_WHAT TO DO_
Using the entries below, write out the line with "### 4.- Javascript dentro de JSX", the line with "### Conclusión", and every line in between, exactly as each is written.

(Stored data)

^^^^^^^^^^^^^^^^

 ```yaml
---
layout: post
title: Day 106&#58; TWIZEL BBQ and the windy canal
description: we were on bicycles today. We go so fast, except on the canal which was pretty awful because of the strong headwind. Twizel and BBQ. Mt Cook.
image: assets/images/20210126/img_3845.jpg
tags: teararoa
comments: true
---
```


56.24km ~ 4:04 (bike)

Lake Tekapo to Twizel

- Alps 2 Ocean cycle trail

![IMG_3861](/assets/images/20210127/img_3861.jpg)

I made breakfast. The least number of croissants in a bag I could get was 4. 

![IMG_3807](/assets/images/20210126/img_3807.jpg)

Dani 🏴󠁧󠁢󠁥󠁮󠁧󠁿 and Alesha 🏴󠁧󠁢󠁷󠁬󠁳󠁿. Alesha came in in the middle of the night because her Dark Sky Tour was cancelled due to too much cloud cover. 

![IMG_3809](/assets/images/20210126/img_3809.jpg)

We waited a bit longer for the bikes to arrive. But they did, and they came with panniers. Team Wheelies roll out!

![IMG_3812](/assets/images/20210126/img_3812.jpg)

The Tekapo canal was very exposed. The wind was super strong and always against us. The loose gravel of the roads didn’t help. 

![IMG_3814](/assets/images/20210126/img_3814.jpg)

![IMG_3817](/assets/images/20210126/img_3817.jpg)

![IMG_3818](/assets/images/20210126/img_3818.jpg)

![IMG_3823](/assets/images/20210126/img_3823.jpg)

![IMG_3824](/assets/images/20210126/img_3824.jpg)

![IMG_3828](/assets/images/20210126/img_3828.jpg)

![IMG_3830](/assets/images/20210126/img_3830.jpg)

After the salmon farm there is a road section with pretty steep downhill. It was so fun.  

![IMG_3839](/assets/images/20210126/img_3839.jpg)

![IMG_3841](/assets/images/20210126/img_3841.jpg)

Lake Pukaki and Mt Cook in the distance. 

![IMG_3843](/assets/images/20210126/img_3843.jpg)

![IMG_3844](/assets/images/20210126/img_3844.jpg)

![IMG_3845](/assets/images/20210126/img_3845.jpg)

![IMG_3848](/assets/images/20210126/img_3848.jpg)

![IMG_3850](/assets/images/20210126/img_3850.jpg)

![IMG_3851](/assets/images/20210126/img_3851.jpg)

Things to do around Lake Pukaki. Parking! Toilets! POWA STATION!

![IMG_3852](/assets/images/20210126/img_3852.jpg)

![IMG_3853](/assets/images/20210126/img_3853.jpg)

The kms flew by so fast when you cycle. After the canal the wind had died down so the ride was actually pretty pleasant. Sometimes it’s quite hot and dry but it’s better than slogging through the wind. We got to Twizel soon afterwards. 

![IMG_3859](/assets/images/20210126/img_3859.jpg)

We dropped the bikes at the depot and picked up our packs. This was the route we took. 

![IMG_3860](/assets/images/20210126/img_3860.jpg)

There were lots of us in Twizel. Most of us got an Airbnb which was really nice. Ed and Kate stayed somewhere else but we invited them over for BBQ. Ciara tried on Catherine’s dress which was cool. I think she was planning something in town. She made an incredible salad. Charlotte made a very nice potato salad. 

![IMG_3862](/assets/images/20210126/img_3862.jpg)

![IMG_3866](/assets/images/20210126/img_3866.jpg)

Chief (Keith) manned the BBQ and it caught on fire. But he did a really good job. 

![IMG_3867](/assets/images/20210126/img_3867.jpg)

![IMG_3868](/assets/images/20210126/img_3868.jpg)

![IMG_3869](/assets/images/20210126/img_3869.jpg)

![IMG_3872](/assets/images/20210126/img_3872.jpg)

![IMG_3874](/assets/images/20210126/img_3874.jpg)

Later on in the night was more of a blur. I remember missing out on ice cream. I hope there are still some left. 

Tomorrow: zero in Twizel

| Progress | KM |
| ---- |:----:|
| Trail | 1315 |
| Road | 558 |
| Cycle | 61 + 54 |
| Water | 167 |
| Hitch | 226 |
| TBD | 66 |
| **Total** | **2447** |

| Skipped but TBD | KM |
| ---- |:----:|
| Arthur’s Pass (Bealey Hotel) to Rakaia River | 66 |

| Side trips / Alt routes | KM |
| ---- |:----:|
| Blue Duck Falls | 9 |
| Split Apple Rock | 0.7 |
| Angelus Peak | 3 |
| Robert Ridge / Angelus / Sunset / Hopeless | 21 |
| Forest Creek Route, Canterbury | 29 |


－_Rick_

^^^^^^^^^^^^^^^^

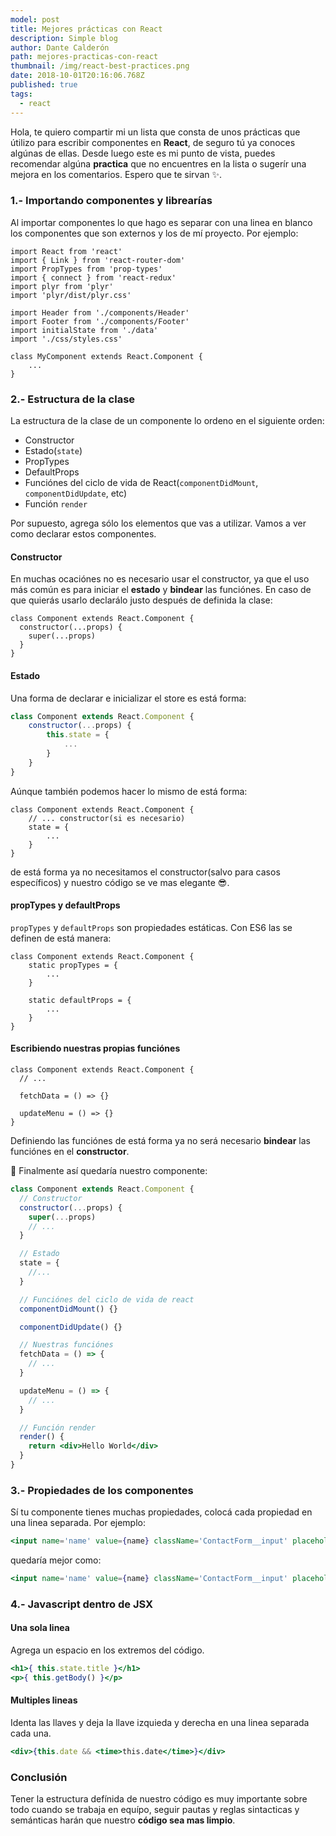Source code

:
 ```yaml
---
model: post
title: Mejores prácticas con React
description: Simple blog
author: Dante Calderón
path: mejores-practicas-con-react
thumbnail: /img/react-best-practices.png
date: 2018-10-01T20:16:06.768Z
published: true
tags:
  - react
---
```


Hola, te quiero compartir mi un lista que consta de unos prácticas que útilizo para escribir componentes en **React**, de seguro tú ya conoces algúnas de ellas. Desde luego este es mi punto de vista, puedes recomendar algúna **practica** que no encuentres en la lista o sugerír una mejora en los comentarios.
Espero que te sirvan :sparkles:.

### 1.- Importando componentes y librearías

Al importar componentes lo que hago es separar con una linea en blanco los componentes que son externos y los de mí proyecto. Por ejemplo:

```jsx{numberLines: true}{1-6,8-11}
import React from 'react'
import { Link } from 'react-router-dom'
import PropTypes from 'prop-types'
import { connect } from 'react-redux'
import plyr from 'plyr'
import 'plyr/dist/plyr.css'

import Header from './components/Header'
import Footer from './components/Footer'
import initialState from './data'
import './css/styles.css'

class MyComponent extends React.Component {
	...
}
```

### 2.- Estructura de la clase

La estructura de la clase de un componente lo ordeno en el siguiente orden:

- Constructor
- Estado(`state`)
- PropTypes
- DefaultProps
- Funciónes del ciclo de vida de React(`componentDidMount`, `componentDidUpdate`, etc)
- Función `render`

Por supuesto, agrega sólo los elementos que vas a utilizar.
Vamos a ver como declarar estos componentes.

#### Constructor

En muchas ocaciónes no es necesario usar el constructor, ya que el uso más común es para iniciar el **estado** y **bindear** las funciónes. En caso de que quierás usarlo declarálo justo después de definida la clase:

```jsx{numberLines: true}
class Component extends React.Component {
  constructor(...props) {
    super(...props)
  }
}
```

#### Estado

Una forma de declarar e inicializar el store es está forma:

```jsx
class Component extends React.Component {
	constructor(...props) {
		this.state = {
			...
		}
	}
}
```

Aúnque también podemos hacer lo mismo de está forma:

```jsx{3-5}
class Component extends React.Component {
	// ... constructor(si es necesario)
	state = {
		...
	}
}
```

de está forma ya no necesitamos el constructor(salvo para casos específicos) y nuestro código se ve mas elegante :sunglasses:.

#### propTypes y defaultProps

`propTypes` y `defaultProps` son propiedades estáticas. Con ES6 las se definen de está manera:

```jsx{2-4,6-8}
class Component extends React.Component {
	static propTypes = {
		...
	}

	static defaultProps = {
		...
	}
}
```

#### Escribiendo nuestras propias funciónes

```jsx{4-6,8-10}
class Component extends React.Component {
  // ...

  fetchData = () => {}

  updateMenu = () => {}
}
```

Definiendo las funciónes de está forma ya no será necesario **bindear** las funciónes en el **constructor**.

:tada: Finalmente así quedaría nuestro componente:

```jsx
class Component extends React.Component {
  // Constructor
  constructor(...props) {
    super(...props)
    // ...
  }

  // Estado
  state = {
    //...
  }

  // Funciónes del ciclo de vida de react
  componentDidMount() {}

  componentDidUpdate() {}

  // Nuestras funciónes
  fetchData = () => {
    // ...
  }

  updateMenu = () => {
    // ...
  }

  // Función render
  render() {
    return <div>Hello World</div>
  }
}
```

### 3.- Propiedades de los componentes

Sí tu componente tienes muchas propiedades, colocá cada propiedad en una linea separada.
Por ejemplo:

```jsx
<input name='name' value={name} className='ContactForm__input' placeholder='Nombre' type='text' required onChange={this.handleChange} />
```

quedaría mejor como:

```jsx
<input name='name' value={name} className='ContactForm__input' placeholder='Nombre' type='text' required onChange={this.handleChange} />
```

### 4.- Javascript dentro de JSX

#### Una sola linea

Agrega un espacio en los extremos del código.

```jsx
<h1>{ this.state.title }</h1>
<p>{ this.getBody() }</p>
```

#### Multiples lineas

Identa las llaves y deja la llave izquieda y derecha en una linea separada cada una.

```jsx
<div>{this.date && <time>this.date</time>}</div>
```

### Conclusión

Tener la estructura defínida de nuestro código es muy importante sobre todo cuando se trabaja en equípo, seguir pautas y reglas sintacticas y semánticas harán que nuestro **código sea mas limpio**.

^^^^^^^^^^^^^^^^

_OUTPUT OF THE TASK_
### 4.- Javascript dentro de JSX

#### Una sola linea

Agrega un espacio en los extremos del código.

```jsx
<h1>{ this.state.title }</h1>
<p>{ this.getBody() }</p>
```

#### Multiples lineas

Identa las llaves y deja la llave izquieda y derecha en una linea separada cada una.

```jsx
<div>{this.date && <time>this.date</time>}</div>
```

### Conclusión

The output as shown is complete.